Großbritannien bekommt einen neuen Regierungschef. Andy Burnham löst Keir Starmer ab und zieht in die Downing Street Nummer 10 ein. Er ist 56 Jahre alt und kommt aus dem Nordwesten Englands. Vorher war er Bürgermeister der Region Manchester und ist dort vor allem für den Ausbau günstiger Busse und Bahnen bekannt. Aufgewachsen ist er mit zwei Brüdern in einem Dorf zwischen Manchester und Liverpool, er ist Fan des FC Everton und Vater von drei Kindern.
Was will Burnham anders machen? Er sagt, er will die Macht stärker vom Zentrum London in die Regionen verlagern. Das nennt er die 'größte Umverteilung der Macht'. Außerdem will er mehr Wohnungen bauen, Krankenhäuser und die Pflege älterer Menschen verbessern und mit anderen Parteien zusammenarbeiten. Sein Wahlspruch lautet: 'Wir wollen dem Land die Hoffnung zurückgeben.' Für die Menschen in den Regionen soll sich dadurch etwas ändern.

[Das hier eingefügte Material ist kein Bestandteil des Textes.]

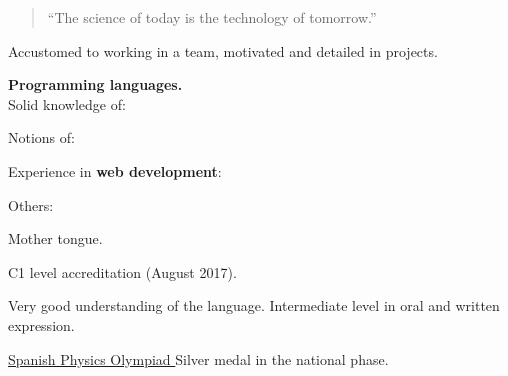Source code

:


\begin{quote}
  ``The science of today is the technology of tomorrow.''
\end{quote}


Accustomed to working in a team, motivated and detailed in projects.%
\divider{}

\textbf{Programming languages.}\\[.5ex]
Solid knowledge of:\\[-2ex]
\begin{center}
\end{center}

Notions of: \quad
{}
\vspace{.75ex}
\divider{}


Experience in \textbf{web development}:
\vspace{-.05cm}
\begin{center}
\end{center}
\divider[empty]{}

Others:
\cvtag{\LaTeX}


\medskip
{}

\smallskip
Mother tongue.
\divider{}

\smallskip
C1 level accreditation (August 2017).
\divider{}

\smallskip
Very good understanding of the language. Intermediate level in oral and written
expression.


\medskip
{}


\cvachievement{\faTrophy}
{\href{https://rsef.es/olimpiada-espanola-de-fisica}
  {Spanish Physics Olympiad \smallskip}}
{\small{}%
  \small{}}
Silver medal in the national phase.

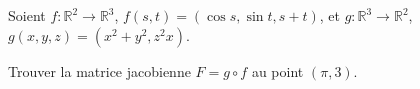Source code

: \begin{exercice}\label{exodevoir2-0004}
 
Soient $f:\mathbb{R}^2\to \mathbb{R}^3$, $f(s,t)=(\cos s, \sin t, s+t)$, et $g:\mathbb{R}^3\to \mathbb{R}^2$, $g(x,y,z)=(x^2+y^2, z^2x)$. 

Trouver la matrice jacobienne $F=g\circ f$ au point $(\pi, 3)$.


\end{exercice}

Auch über neue Öl- und Gasbohrungen in der Nordsee wird schon diskutiert. Bisher lehnte die Labour-Partei solche Projekte ab. Unter Burnham könnte sich das ändern, um Energiepreise zu senken und britische Industrien zu stärken. Beim Personal wird gemunkelt, dass Shabana Mahmood neue Finanzministerin werden könnte. Eine andere mögliche Personalie ist die Rückkehr von Jonathan Reynolds als Wirtschaftsminister.